Sound — 8
As I was going through the bin at my local record store, I came across a record that had Ritchie Blackmores name on it. Knowing nothing about it besides the reputation of Blackmore, I bought it. It was plesantly surprising. The First surprise was the ammount of experimentation with generes. Ritchie Blackmore is known for a lot of things, mostly "Smoke on the Water", but on this album, Blackmore tries out a lot of different styles of music, from the Pink Floyd-esque "Catch A Rainbow" to the piano Rock n Roll on "If You Don't Like Rock 'n' Roll" to the blues inspired "Self Portrait", Blackmore is experimenting with a lot of generes, but always to maintain his signature guitar riffs & solos. But this isnt just Ritchie Blackmore alone, I really enjoyed the drums on most of the tracks. I'm convinced they were stolen from other songs, but I'm putting faith in drummer Gary Driscoll. I love the cowbell intro to "Still I'm Sad."
Lyrics — 10
The second surprise was the vocals of Ronnie James Dio. His voice is still in the making at this point in his carrer, but on tracks like "Man on the Silver Mountain", the showcase of the song is Dio's pure operatic voice.
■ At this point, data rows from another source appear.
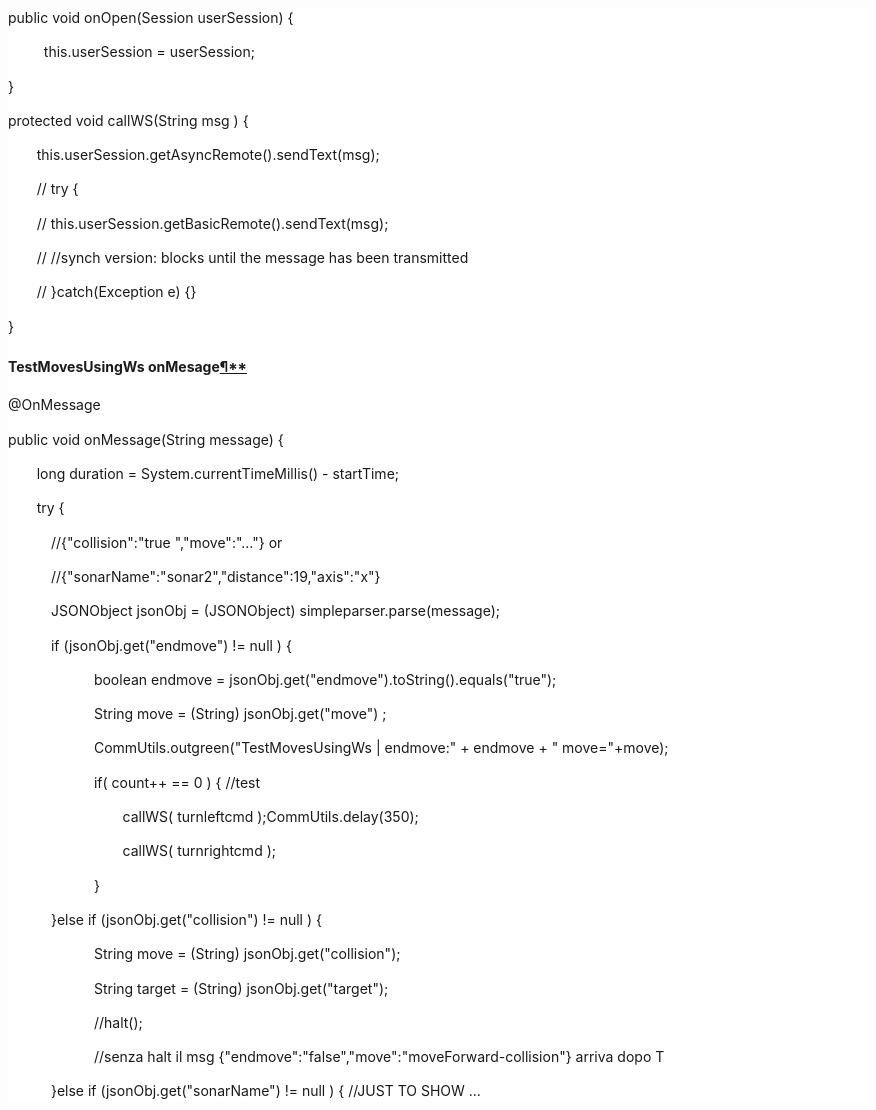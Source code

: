 public void onOpen(Session userSession) {

`     `this.userSession = userSession;

}

protected void callWS(String msg )   {

`    `this.userSession.getAsyncRemote().sendText(msg);

`    `// try {

`    `//   this.userSession.getBasicRemote().sendText(msg);

`    `//   //synch version: blocks until the message has been transmitted

`    `// }catch(Exception e) {}

}
#### <a name="testmovesusingws-onmesage"></a>**TestMovesUsingWs onMesage[¶**](#testmovesusingws-onmesage "Permalink to this headline")**
@OnMessage

public void onMessage(String message)  {

`    `long duration = System.currentTimeMillis() - startTime;

`    `try {

`      `//{"collision":"true ","move":"..."} or

`      `//{"sonarName":"sonar2","distance":19,"axis":"x"}

`      `JSONObject jsonObj = (JSONObject) simpleparser.parse(message);

`      `if (jsonObj.get("endmove") != null ) {

`            `boolean endmove = jsonObj.get("endmove").toString().equals("true");

`            `String  move    = (String) jsonObj.get("move") ;

`            `CommUtils.outgreen("TestMovesUsingWs | endmove:" + endmove + " move="+move);

`            `if( count++ == 0 ) { //test

`                `callWS(  turnleftcmd  );CommUtils.delay(350);

`                `callWS(  turnrightcmd  );

`            `}

`      `}else if (jsonObj.get("collision") != null ) {

`            `String move   = (String) jsonObj.get("collision");

`            `String target = (String) jsonObj.get("target");

`            `//halt();

`            `//senza halt il msg {"endmove":"false","move":"moveForward-collision"} arriva dopo T

`      `}else if (jsonObj.get("sonarName") != null ) { //JUST TO SHOW ...
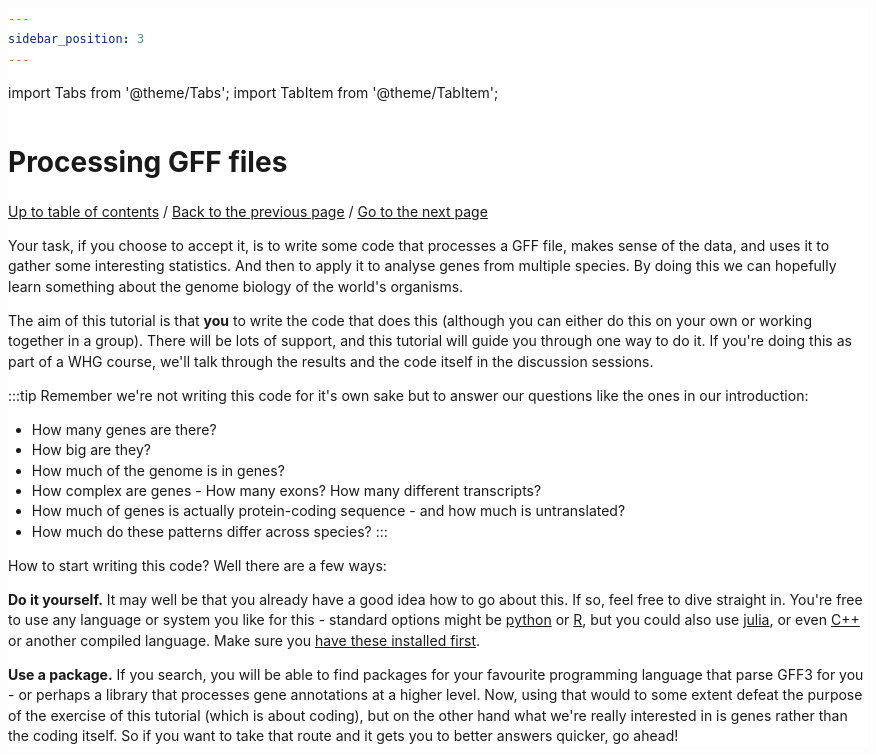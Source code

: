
 ```yaml
---
sidebar_position: 3
---
```


import Tabs from '@theme/Tabs';
import TabItem from '@theme/TabItem';

# Processing GFF files

[Up to table of contents](README.md) / [Back to the previous page](What_gene_annotation_data_looks_like.md) / [Go to the next page](Converting_gff_to_sqlite.md)

Your task, if you choose to accept it, is to write some code that processes a GFF file, makes sense of the
data, and uses it to gather some interesting statistics. And then to apply it to analyse genes from multiple
species. By doing this we can hopefully learn something about the genome biology of the world's organisms.

The aim of this tutorial is that **you** to write the code that does this (although you can either do this on
your own or working together in a group). There will be lots of support, and this tutorial will guide you
through one way to do it. If you're doing this as part of a WHG course, we'll talk through the results and the
code itself in the discussion sessions.

:::tip
Remember we're not writing this code for it's own sake but to answer our questions like the ones in our introduction:
- How many genes are there?
- How big are they?
- How much of the genome is in genes?
- How complex are genes - How many exons?  How many different transcripts?
- How much of genes is actually protein-coding sequence - and how much is untranslated?
- How much do these patterns differ across species?
:::

How to start writing this code?  Well there are a few ways:

**Do it yourself.** It may well be that you already have a good idea how to go about this. If so,
feel free to dive straight in. You're free to use any language or system you like for this -
standard options might be [python](https://www.python.org) or [R](https://cran.r-project.org), but
you could also use [julia](https://julialang.org), or even
[C++](https://en.wikipedia.org/wiki/C%2B%2B) or another compiled language.  Make sure you [have these installed first](/prerequisites/README.md).

**Use a package.** If you search, you will be able to find packages for your favourite programming language
that parse GFF3 for you - or perhaps a library that processes gene annotations at a higher level. Now, using
that would to some extent defeat the purpose of the exercise of this tutorial (which is about coding), but on
the other hand what we're really interested in is genes rather than the coding itself. So if you want to take
that route and it gets you to better answers quicker, go ahead!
Dio is one of my favorite singers of all time, and this album isnt a disappointment vocalwise. My only complaint is that the lyric topics aren't correlated. In one song goes from talking about a mystical man living on a mountain, to talking about how he is spiraling down in despair. it's just weird. But other than that, Dio has an amazing set of pipes, and it is nice to hear him at the beginning of his carrer.
Overall Impression — 9
This is a very experimental album, from two of the most influential artists in the buesiness. This album has a little bit of everything from blues, to psychadellia, to good old rock n roll, all with the Ritche Blackmore stamp of aproval. If Ritchie Blackmore was trying to get as far away from Deep Purple as posible, while still remaining in the genre, then he certainly succeded. This album is a true classic, and deserves more credit than people give it. This album defined how metal/hard rock should be sung.